WHAT THE EXERCISE ASKS: Whenever a line in the data holds the string "Broadcast", pull that line out.

(Rendered images with source text)
__________________________________________________

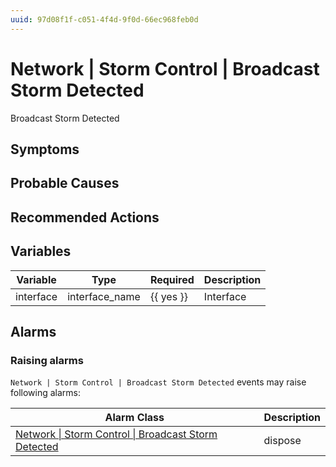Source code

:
 ```yaml
---
uuid: 97d08f1f-c051-4f4d-9f0d-66ec968feb0d
---
```

# Network | Storm Control | Broadcast Storm Detected

Broadcast Storm Detected

## Symptoms

## Probable Causes

## Recommended Actions

## Variables

| Variable  | Type           | Required  | Description |
| --------- | -------------- | --------- | ----------- |
| interface | interface_name | {{ yes }} | Interface   |

## Alarms

### Raising alarms

`Network | Storm Control | Broadcast Storm Detected` events may raise following alarms:

| Alarm Class                                                                                                                                | Description |
| ------------------------------------------------------------------------------------------------------------------------------------------ | ----------- |
| [Network \| Storm Control \| Broadcast Storm Detected](../../../alarm-classes-reference/network/storm-control/broadcast-storm-detected.md) | dispose     |

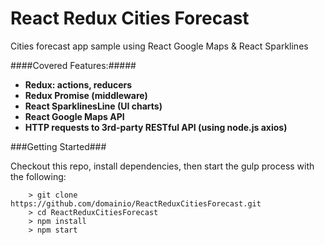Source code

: # React Redux Cities Forecast

Cities forecast app sample using React Google Maps & React Sparklines


####Covered Features:#####

* __Redux: actions, reducers__
* __Redux Promise (middleware)__
* __React SparklinesLine (UI charts)__
* __React Google Maps API__
* __HTTP requests to 3rd-party RESTful API (using node.js axios)__


###Getting Started###

Checkout this repo, install dependencies, then start the gulp process with the following:

```
	> git clone https://github.com/domainio/ReactReduxCitiesForecast.git
	> cd ReactReduxCitiesForecast
	> npm install
	> npm start
```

__________________________________________________

OUTPUT:
# Network | Storm Control | Broadcast Storm Detected
Broadcast Storm Detected
`Network | Storm Control | Broadcast Storm Detected` events may raise following alarms:
| [Network \| Storm Control \| Broadcast Storm Detected](../../../alarm-classes-reference/network/storm-control/broadcast-storm-detected.md) | dispose     |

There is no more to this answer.